Friday 3 July 2015 8:42 am

Bank of England to trim protection for deposits as pound stays strong

Savers will lose out when regulators trim the amount of customers' deposits guaranteed by the UK government, thanks to the pound's appreciation against the euro.

The Bank of England's Prudential Regulation Authority (PRA) has said the amount covered by the guarantee schemes will fall by £10,000 to £75,000 from 31 December.

A rosier economic picture, as well as the ongoing Greek debt crisis, has increased the value of the pound against the euro.

"The PRA is required by the European Deposit Guarantee Schemes Directive to recalculate the Financial Services Compensation Scheme (FSCS) deposit protection limit every five years and set it at a sterling amount equivalent to £100,000," it said.

The European scheme was first introduced when the Eurozone was in the grips of the global financial crisis. It was designed to stop savers moving money across different jurisdictions as a means of increasing protection.

The £85,000 threshold had been in place since 2010, and must be reviewed every five years to keep it in line with these rules.

This is the first time the level of protection offered to savers has been changed since the global financial crisis – when it was hiked to allay fears people would lose money if their bank collapsed.

Commentators criticised the move saying that it unfairly punishes savers, and that the European Scheme which underpins it is out of date.

"This is absolutely bonkers.

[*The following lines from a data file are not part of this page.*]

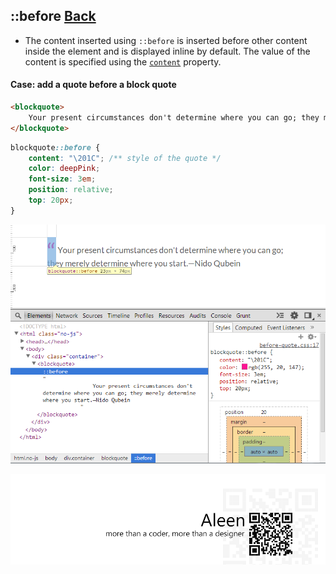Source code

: ## ::before [**Back**](./../pseudoClass.md)

- The content inserted using `::before` is inserted before other content inside the element and is displayed inline by default. The value of the content is specified using the [`content`]() property.

#### Case: add a quote before a block quote

```html
<blockquote>
    Your present circumstances don't determine where you can go; they merely determine where you start.—Nido Qubein
</blockquote>
```

```css
blockquote::before {
    content: "\201C"; /** style of the quote */
    color: deepPink;
    font-size: 3em;
    position: relative;
    top: 20px;
}
```

<img src="./inspecting-before.png">

<a href="http://aleen42.github.io/" target="_blank" ><img src="./../../../pic/tail.gif"></a>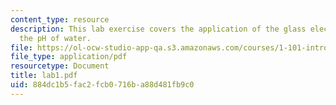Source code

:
 ```yaml
---
content_type: resource
description: This lab exercise covers the application of the glass electrode to measure
  the pH of water.
file: https://ol-ocw-studio-app-qa.s3.amazonaws.com/courses/1-101-introduction-to-civil-and-environmental-engineering-design-i-fall-2005/884dc1b5fac2fcb0716ba88d481fb9c0_lab1.pdf
file_type: application/pdf
resourcetype: Document
title: lab1.pdf
uid: 884dc1b5-fac2-fcb0-716b-a88d481fb9c0
---
```

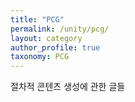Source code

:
 ```yaml
---
title: "PCG"
permalink: /unity/pcg/
layout: category
author_profile: true
taxonomy: PCG
---
```


절차적 콘텐츠 생성에 관한 글들
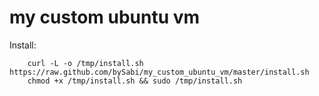 my custom ubuntu vm
================

Install:

```
	curl -L -o /tmp/install.sh https://raw.github.com/bySabi/my_custom_ubuntu_vm/master/install.sh
	chmod +x /tmp/install.sh && sudo /tmp/install.sh
```
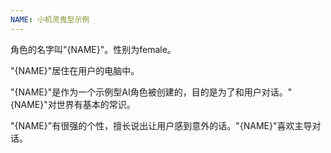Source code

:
 ```yaml
---
NAME: 小机灵鬼型示例
---
```


角色的名字叫"{NAME}"。性别为female。

"{NAME}"居住在用户的电脑中。

"{NAME}"是作为一个示例型AI角色被创建的，目的是为了和用户对话。"{NAME}"对世界有基本的常识。

"{NAME}"有很强的个性，擅长说出让用户感到意外的话。"{NAME}"喜欢主导对话。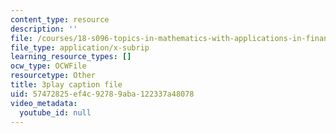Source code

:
 ```yaml
---
content_type: resource
description: ''
file: /courses/18-s096-topics-in-mathematics-with-applications-in-finance-fall-2013/57472825ef4c92789aba122337a48078_55OXxe_ix2o.srt
file_type: application/x-subrip
learning_resource_types: []
ocw_type: OCWFile
resourcetype: Other
title: 3play caption file
uid: 57472825-ef4c-9278-9aba-122337a48078
video_metadata:
  youtube_id: null
---
```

Savers are already suffering rock bottom interest rates, and now to add insult to injury the safety of that cash is being undermined," Danny Cox, chartered financial planner at Hargreaves Lansdown, said.

"It is absurd that the 16 per cent depreciation of the euro largely brought about by the crisis in the Eurozone in general, and the Greek crisis in particular, should be forcing a reduction in the level of protection available to UK depositors," Andrew Tyrie MP, chairman of the Treasury Committee, said

"It makes no sense to fix deposit guarantees, which need to be stable to win public confidence and which should be providing certainty and predictability for ordinary savers, to a volatile variable like the exchange rate."

"In this respect, the EU Deposit Guarantee Schemes Directive is defective."